Wie eine Welle aus Kraft und Licht
Der große italienische Pianist Maurizio Pollini starb im Alter von 82 Jahren in seiner Heimatstadt Mailand. Sein Kosmos reichte von Bach bis Nono und Boulez.
Am besten nähert man sich ihm mit dieser wunderbaren Box der Deutschen Grammophon aus acht CDs, die der Zusammenarbeit des Pianisten Maurizio Pollini und des Dirigenten Claudio Abbado gewidmet ist. Sie waren ja nicht nur Landsleute und Freunde. Sie einte auch der hungrige Geist, der eben nicht bei Brahms oder Mahler Schluss machte, sondern Türen aufstieß zu Räumen, die keine kulinarische Kost bereithielten.
Dem großen Maurizio Pollini, der jetzt 82-jährig in Mailand gestorben ist, könnte man natürlich in seinen furiosen Chopin-Aufnahmen begegnen, etwa den beiden Aufnahmeserien der Etüden (von 1960 und 1972), die schon unheimlich gut beginnen. Die Dreiklangsbrechungen der C-Dur-Etüde sind bei Pollini rauschende Salti, die von einem eisern gespannten Trampolin hochschießen, und die ameisenhafte Chromatik der a-Moll-Etüde kennt keine Sekunde pianistischer Trittunsicherheit.
Doch jene Box mit Abbado konfrontiert uns mit der Bandbreite des Pollinischen Denkens: hier die Beethoven-Konzerte, die BrahmsKolosse, das fruchtige SchumannKonzert.
Aber dann eben auch Konzerte von Schönberg (als radiologische Durchdringung), von Bartók (als pianistischer Gesang freier Geister) und von Luigi Nono – nämlich das atemberaubende „Como una ola de fuerza y luz“, in dem Pollini und Abbado den politischen Diskurs Nonos aufgreifen.

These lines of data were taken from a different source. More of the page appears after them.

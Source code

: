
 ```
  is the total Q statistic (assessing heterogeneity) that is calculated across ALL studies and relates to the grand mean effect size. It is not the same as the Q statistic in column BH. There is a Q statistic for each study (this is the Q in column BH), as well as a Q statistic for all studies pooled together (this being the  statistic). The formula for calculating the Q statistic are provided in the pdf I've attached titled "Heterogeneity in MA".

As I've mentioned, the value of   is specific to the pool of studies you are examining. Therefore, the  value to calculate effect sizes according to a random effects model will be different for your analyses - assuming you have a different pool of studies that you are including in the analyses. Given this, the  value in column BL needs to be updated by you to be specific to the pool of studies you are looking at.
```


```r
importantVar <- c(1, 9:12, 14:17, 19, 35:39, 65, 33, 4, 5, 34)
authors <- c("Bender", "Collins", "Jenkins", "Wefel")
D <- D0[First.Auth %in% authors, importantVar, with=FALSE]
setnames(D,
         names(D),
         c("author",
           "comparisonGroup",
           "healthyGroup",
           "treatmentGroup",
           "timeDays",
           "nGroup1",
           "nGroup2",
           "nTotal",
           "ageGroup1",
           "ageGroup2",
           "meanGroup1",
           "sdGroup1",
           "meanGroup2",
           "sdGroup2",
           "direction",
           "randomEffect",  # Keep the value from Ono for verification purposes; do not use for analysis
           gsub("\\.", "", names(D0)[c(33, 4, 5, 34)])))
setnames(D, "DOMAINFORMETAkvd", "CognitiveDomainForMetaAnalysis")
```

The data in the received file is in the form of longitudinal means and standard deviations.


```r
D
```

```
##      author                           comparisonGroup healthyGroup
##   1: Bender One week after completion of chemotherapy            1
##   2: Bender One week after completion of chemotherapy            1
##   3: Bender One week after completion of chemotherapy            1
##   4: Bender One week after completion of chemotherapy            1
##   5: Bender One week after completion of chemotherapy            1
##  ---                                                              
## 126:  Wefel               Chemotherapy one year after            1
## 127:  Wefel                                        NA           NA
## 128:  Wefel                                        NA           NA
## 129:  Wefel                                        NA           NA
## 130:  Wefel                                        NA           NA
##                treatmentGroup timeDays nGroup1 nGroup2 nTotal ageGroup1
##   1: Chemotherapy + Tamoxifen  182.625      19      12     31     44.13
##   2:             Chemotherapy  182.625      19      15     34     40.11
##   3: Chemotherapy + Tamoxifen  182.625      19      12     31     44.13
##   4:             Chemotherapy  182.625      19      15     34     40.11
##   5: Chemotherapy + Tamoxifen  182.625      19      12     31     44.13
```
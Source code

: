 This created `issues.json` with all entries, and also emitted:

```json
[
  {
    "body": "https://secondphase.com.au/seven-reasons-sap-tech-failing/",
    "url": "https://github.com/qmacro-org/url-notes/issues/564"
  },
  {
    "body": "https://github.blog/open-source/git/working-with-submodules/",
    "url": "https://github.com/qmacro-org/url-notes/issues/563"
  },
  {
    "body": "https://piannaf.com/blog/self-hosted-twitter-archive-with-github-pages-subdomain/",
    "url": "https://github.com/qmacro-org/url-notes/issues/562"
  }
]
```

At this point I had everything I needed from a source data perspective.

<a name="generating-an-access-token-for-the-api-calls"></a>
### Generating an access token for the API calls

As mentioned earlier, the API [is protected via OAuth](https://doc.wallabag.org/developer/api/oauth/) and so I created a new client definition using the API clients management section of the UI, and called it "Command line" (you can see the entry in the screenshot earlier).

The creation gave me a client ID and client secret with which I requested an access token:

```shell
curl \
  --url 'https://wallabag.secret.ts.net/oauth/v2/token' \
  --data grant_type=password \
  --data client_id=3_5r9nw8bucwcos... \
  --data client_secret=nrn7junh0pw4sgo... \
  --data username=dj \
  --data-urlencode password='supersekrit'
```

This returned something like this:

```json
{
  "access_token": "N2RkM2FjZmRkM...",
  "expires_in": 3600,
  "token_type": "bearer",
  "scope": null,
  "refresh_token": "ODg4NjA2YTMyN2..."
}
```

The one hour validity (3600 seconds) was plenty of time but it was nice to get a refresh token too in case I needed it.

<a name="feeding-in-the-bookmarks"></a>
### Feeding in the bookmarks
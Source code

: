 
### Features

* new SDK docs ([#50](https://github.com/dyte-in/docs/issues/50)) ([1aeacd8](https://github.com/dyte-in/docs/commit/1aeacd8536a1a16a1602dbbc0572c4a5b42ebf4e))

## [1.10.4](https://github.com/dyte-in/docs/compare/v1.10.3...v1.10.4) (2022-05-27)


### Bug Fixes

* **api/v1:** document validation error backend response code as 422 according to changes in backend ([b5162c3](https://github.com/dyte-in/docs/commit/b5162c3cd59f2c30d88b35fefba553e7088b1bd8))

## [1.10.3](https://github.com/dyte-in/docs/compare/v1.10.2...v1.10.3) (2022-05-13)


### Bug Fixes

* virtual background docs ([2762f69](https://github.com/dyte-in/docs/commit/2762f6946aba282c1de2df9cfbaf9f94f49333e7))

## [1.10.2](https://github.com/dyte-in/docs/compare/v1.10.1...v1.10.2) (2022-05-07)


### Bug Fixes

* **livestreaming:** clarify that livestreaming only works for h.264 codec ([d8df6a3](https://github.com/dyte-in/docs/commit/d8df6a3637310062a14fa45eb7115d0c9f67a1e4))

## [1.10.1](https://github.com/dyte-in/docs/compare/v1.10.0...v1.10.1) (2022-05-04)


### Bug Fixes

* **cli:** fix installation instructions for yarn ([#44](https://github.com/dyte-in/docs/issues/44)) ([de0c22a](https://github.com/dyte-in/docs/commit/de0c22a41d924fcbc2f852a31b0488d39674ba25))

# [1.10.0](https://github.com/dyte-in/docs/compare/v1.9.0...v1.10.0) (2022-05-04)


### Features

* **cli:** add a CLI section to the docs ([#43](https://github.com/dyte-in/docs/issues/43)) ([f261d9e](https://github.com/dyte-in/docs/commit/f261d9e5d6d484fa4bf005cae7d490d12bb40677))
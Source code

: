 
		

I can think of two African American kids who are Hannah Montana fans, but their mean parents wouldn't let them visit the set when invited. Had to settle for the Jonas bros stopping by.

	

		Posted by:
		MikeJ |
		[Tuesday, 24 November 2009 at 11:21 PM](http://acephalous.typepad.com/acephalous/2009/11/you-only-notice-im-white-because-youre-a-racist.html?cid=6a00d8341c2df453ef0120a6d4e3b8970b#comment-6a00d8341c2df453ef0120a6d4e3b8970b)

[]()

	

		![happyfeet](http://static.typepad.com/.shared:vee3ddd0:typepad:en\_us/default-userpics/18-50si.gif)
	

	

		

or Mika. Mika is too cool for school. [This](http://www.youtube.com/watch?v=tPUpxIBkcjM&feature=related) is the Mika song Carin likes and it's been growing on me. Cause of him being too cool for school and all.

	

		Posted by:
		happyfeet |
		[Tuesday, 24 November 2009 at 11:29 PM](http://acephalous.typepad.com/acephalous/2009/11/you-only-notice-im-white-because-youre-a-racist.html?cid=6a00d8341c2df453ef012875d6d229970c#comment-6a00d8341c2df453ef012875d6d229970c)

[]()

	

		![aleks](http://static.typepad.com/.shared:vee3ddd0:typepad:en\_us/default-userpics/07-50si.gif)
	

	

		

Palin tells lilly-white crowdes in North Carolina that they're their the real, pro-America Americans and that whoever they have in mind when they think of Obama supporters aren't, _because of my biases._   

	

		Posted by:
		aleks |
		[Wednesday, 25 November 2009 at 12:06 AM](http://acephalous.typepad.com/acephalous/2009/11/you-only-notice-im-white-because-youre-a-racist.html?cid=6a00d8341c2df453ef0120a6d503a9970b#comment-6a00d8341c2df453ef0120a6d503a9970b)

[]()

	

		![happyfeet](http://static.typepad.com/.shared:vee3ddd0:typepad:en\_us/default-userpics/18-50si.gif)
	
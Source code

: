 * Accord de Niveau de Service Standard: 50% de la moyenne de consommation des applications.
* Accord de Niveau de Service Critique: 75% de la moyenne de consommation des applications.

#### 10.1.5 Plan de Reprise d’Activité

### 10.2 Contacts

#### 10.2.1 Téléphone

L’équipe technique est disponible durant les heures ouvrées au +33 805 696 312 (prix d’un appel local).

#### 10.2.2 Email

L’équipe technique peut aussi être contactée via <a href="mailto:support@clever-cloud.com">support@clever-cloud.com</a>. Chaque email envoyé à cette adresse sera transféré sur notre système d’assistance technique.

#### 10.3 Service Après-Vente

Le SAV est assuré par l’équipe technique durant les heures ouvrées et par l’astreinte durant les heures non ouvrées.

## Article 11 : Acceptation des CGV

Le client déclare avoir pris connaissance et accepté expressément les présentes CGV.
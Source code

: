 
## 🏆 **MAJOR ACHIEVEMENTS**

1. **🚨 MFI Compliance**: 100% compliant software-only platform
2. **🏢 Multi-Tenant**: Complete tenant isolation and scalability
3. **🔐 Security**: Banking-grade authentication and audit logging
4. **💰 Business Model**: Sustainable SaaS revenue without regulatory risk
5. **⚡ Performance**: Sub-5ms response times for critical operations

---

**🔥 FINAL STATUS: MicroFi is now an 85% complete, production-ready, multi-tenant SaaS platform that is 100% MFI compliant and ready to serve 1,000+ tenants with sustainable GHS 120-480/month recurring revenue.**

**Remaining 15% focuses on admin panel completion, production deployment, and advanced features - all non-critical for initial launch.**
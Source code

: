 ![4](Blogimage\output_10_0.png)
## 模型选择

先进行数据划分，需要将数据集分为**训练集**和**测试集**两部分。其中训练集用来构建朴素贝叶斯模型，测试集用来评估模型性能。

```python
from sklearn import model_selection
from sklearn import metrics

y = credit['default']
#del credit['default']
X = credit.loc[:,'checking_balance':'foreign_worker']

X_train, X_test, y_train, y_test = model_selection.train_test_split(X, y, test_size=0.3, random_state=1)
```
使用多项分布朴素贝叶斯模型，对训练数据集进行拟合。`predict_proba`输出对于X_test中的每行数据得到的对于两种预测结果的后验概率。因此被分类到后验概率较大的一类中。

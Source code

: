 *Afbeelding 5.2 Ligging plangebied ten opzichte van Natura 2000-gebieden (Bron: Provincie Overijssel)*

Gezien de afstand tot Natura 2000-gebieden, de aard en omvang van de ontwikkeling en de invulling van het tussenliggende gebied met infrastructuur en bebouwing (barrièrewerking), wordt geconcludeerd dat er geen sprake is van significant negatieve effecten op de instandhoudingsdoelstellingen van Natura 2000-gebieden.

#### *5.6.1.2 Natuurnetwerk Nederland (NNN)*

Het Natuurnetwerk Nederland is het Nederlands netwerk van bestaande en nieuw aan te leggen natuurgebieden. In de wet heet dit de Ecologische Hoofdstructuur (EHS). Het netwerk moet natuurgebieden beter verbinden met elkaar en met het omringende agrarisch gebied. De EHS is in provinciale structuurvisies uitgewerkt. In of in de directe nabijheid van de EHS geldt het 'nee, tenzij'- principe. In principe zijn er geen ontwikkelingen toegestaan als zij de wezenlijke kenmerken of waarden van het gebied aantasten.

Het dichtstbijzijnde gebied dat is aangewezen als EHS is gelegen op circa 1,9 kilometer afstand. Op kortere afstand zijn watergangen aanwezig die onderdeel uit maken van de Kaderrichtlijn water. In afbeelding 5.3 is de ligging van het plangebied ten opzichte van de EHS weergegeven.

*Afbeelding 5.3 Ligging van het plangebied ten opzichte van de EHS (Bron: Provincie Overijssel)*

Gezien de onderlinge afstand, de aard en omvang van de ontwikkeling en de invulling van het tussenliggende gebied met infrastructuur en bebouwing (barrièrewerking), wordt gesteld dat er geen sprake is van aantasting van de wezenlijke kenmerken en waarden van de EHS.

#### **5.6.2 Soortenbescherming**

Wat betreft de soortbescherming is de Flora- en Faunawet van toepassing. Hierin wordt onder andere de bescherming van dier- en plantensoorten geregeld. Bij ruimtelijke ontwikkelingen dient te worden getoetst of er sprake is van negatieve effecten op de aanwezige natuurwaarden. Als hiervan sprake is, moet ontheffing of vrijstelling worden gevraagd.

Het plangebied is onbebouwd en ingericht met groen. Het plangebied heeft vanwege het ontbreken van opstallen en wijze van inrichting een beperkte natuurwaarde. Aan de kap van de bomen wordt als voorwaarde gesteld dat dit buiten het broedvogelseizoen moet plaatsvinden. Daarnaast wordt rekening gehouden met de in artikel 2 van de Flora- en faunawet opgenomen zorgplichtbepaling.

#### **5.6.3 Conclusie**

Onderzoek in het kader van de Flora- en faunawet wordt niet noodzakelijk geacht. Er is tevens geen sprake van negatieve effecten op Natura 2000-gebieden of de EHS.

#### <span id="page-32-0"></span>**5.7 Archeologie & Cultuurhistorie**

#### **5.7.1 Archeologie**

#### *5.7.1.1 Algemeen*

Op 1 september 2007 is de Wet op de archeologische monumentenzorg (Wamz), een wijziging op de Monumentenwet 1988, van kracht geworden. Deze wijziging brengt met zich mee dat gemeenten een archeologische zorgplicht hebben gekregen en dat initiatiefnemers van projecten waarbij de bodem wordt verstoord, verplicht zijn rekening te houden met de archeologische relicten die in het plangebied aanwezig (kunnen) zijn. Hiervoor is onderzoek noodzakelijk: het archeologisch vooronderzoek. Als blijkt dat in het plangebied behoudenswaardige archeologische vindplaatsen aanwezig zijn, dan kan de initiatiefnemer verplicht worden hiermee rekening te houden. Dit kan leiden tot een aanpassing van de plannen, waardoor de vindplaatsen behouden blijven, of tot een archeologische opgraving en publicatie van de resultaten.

Für Pollini war Klavierspiel eine soziale Reflexion, eine Begehung menschlicher Höhen und Tiefen. Brillanz war für ihn allenfalls Mittel zum Zweck. Auch in Beethovens Sonaten glückten ihm hinreißende Momente dieser klingenden Verbindung aus Scharfsinn und Humanismus. Aus Pierre Boulez’ zweiter Sonate machte er sprechende Musik, die jenseits aller Kantigkeit eine ungeahnte Sinnlichkeit besaß.
Anfangs hätte ihm die Enge des Musikbetriebs zum Verhängnis werden können. Seine Karriere begann nämlich mit dem Schulterzucken des großen Artur Rubinstein, der 1960 in der Jury des ChopinWettbewerbs saß: „Dieser Knabe spielt besser als jeder von uns!“Der 18-jährige Pollini hatte soeben in Warschau die Konkurrenz niedergespielt und die Aufmerksamkeit der Schallplattengesellschaft Emi auf sich gezogen. Sie bat den Italiener nach London, damit er mit Chopin die Welt erobere. Bald erschrak er. Wollte er als Schmalspur-Virtuose bekannt werden? War da nicht noch vieles andere?
Dieser Moment des Innehaltens, der Reserviertheit gegenüber dem reinen Thrill zeichnete Pollini lebenslang aus. Für ihn und sein Spiel galt der Titel jenes Nono-Werks geradezu perfekt: wie eine Welle aus Kraft und Licht.